== Provided information ==
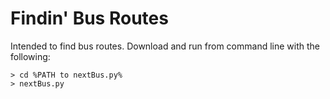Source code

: # Findin' Bus Routes
Intended to find bus routes. Download and run from command line with the following:
```
> cd %PATH to nextBus.py%
> nextBus.py
```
===
What you will do - Quote only the lines from the line containing "Intended to find" through the end of the entries, keeping the first and the last.

Response to this exercise -
Intended to find bus routes. Download and run from command line with the following:
```
> cd %PATH to nextBus.py%
> nextBus.py
```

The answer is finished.